> Problem to work on: Every line of the data below is to be written out again exactly.

....

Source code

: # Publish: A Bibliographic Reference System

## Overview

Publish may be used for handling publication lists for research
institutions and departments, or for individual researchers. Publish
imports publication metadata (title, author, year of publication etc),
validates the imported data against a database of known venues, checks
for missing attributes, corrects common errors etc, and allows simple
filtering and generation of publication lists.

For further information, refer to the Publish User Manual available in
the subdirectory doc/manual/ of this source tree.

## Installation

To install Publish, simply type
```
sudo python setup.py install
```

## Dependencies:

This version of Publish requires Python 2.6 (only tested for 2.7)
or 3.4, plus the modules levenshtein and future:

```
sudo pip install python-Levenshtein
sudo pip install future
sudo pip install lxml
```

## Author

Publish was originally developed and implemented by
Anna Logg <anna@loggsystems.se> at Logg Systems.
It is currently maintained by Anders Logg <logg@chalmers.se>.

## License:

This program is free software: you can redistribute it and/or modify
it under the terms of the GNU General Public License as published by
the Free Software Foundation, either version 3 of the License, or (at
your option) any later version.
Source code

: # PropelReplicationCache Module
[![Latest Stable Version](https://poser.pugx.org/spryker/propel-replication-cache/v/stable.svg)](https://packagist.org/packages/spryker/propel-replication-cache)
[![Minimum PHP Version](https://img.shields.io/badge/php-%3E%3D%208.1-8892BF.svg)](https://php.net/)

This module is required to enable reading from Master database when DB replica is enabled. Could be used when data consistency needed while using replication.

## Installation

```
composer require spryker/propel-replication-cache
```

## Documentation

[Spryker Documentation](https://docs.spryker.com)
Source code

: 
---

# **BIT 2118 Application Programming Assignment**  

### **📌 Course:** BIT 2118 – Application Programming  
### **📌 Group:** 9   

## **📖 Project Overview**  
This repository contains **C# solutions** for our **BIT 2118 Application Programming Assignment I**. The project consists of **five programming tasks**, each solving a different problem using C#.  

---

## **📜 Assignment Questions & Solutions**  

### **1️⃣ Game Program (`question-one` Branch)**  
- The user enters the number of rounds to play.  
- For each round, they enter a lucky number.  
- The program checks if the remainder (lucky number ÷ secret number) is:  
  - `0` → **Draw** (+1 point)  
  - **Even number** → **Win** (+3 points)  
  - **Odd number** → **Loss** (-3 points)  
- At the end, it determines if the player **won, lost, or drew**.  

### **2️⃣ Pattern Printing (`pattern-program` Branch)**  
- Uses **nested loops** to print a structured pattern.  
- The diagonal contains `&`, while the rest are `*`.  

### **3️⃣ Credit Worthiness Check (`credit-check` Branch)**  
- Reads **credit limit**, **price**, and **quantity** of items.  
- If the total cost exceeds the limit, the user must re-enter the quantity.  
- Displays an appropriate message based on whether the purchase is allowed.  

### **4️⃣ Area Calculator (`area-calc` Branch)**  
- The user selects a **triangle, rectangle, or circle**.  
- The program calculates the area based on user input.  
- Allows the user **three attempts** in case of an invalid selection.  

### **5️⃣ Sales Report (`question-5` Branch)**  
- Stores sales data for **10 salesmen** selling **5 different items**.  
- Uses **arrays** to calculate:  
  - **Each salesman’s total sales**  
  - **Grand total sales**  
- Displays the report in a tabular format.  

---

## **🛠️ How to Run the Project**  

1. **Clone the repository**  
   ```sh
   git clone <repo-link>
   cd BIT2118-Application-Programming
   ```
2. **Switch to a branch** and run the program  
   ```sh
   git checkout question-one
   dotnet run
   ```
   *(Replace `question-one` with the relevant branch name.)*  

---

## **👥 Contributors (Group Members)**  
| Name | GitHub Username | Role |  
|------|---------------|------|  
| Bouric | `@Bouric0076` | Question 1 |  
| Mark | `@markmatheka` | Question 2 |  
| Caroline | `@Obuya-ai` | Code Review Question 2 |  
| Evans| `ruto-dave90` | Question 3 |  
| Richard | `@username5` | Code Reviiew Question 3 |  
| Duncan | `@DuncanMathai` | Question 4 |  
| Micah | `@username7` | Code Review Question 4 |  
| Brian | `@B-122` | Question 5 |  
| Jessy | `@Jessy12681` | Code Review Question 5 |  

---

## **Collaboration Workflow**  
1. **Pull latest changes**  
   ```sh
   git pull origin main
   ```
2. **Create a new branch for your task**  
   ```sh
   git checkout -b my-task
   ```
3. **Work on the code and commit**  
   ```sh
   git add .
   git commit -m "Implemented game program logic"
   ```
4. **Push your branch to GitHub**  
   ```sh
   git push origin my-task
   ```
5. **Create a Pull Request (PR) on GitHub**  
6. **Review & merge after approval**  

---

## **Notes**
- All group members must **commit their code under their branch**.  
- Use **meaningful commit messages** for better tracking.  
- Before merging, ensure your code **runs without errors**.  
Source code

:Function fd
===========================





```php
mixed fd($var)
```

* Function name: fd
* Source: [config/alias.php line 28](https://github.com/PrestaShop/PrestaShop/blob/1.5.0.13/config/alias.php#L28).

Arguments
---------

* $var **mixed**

....

> Result:
Source code

: # Publish: A Bibliographic Reference System

## Overview

Publish may be used for handling publication lists for research
institutions and departments, or for individual researchers. Publish
imports publication metadata (title, author, year of publication etc),
validates the imported data against a database of known venues, checks
for missing attributes, corrects common errors etc, and allows simple
filtering and generation of publication lists.

For further information, refer to the Publish User Manual available in
the subdirectory doc/manual/ of this source tree.

## Installation

To install Publish, simply type
```
sudo python setup.py install
```

## Dependencies:

This version of Publish requires Python 2.6 (only tested for 2.7)
or 3.4, plus the modules levenshtein and future:

```
sudo pip install python-Levenshtein
sudo pip install future
sudo pip install lxml
```

## Author

Publish was originally developed and implemented by
Anna Logg <anna@loggsystems.se> at Logg Systems.
It is currently maintained by Anders Logg <logg@chalmers.se>.

## License:

This program is free software: you can redistribute it and/or modify
it under the terms of the GNU General Public License as published by
the Free Software Foundation, either version 3 of the License, or (at
your option) any later version.
Source code

: # PropelReplicationCache Module
[![Latest Stable Version](https://poser.pugx.org/spryker/propel-replication-cache/v/stable.svg)](https://packagist.org/packages/spryker/propel-replication-cache)
[![Minimum PHP Version](https://img.shields.io/badge/php-%3E%3D%208.1-8892BF.svg)](https://php.net/)

This module is required to enable reading from Master database when DB replica is enabled. Could be used when data consistency needed while using replication.

## Installation

```
composer require spryker/propel-replication-cache
```

## Documentation

[Spryker Documentation](https://docs.spryker.com)
Source code

: 
---

# **BIT 2118 Application Programming Assignment**  

### **📌 Course:** BIT 2118 – Application Programming  
### **📌 Group:** 9   

## **📖 Project Overview**  
This repository contains **C# solutions** for our **BIT 2118 Application Programming Assignment I**. The project consists of **five programming tasks**, each solving a different problem using C#.  

---

## **📜 Assignment Questions & Solutions**  

### **1️⃣ Game Program (`question-one` Branch)**  
- The user enters the number of rounds to play.  
- For each round, they enter a lucky number.  
- The program checks if the remainder (lucky number ÷ secret number) is:  
  - `0` → **Draw** (+1 point)  
  - **Even number** → **Win** (+3 points)  
  - **Odd number** → **Loss** (-3 points)  
- At the end, it determines if the player **won, lost, or drew**.  

### **2️⃣ Pattern Printing (`pattern-program` Branch)**  
- Uses **nested loops** to print a structured pattern.  
- The diagonal contains `&`, while the rest are `*`.  

### **3️⃣ Credit Worthiness Check (`credit-check` Branch)**  
- Reads **credit limit**, **price**, and **quantity** of items.  
- If the total cost exceeds the limit, the user must re-enter the quantity.  
- Displays an appropriate message based on whether the purchase is allowed.  

### **4️⃣ Area Calculator (`area-calc` Branch)**  
- The user selects a **triangle, rectangle, or circle**.  
- The program calculates the area based on user input.  
- Allows the user **three attempts** in case of an invalid selection.  

### **5️⃣ Sales Report (`question-5` Branch)**  
- Stores sales data for **10 salesmen** selling **5 different items**.  
- Uses **arrays** to calculate:  
  - **Each salesman’s total sales**  
  - **Grand total sales**  
- Displays the report in a tabular format.  

---

## **🛠️ How to Run the Project**  

1. **Clone the repository**  
   ```sh
   git clone <repo-link>
   cd BIT2118-Application-Programming
   ```
2. **Switch to a branch** and run the program  
   ```sh
   git checkout question-one
   dotnet run
   ```
   *(Replace `question-one` with the relevant branch name.)*  

---

## **👥 Contributors (Group Members)**  
| Name | GitHub Username | Role |  
|------|---------------|------|  
| Bouric | `@Bouric0076` | Question 1 |  
| Mark | `@markmatheka` | Question 2 |  
| Caroline | `@Obuya-ai` | Code Review Question 2 |  
| Evans| `ruto-dave90` | Question 3 |  
| Richard | `@username5` | Code Reviiew Question 3 |  
| Duncan | `@DuncanMathai` | Question 4 |  
| Micah | `@username7` | Code Review Question 4 |  
| Brian | `@B-122` | Question 5 |  
| Jessy | `@Jessy12681` | Code Review Question 5 |  

---

## **Collaboration Workflow**  
1. **Pull latest changes**  
   ```sh
   git pull origin main
   ```
2. **Create a new branch for your task**  
   ```sh
   git checkout -b my-task
   ```
3. **Work on the code and commit**  
   ```sh
   git add .
   git commit -m "Implemented game program logic"
   ```
4. **Push your branch to GitHub**  
   ```sh
   git push origin my-task
   ```
5. **Create a Pull Request (PR) on GitHub**  
6. **Review & merge after approval**  

---

## **Notes**
- All group members must **commit their code under their branch**.  
- Use **meaningful commit messages** for better tracking.  
- Before merging, ensure your code **runs without errors**.  
Source code

:Function fd
===========================





```php
mixed fd($var)
```

* Function name: fd
* Source: [config/alias.php line 28](https://github.com/PrestaShop/PrestaShop/blob/1.5.0.13/config/alias.php#L28).

Arguments
---------

* $var **mixed**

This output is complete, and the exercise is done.